Record excerpts Block Start

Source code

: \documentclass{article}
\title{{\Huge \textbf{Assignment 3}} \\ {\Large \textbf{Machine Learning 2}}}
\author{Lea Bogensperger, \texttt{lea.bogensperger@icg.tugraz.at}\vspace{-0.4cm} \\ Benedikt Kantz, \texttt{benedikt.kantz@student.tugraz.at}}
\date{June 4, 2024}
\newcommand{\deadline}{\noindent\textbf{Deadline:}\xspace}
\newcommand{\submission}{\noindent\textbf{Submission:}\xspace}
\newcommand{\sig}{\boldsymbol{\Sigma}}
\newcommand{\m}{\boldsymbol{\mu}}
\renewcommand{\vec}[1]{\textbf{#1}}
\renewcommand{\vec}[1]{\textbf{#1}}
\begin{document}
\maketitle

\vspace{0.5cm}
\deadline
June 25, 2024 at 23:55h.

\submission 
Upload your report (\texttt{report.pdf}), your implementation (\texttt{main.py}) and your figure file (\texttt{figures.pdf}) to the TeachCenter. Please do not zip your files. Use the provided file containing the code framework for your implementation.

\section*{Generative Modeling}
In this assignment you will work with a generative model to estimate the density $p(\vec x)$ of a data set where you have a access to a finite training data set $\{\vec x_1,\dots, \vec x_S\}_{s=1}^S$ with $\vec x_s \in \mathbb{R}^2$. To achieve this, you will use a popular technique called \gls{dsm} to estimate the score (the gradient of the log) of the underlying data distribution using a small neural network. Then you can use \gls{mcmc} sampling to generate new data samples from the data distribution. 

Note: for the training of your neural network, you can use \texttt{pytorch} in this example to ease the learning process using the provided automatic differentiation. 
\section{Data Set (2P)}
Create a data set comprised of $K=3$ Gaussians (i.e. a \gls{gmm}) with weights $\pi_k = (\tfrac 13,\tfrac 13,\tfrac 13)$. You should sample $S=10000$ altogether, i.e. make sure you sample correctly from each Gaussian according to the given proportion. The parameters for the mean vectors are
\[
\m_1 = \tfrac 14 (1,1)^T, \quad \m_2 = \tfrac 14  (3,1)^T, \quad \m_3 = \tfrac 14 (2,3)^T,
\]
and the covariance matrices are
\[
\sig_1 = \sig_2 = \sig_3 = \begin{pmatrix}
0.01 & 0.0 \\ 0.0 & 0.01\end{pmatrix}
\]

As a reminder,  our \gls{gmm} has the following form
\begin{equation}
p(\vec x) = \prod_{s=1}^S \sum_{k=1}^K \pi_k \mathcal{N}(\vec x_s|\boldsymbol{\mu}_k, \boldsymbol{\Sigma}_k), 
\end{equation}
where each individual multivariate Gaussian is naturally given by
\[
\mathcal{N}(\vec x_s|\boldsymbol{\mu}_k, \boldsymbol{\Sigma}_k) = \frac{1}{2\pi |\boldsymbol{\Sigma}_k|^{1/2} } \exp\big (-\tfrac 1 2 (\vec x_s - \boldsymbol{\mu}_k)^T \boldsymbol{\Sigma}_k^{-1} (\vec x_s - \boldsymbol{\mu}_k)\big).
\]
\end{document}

Record excerpts Block End

▸ The task
Please report every line among the entries that includes "xspace".

▸ Completed task
\newcommand{\deadline}{\noindent\textbf{Deadline:}\xspace}
\newcommand{\submission}{\noindent\textbf{Submission:}\xspace}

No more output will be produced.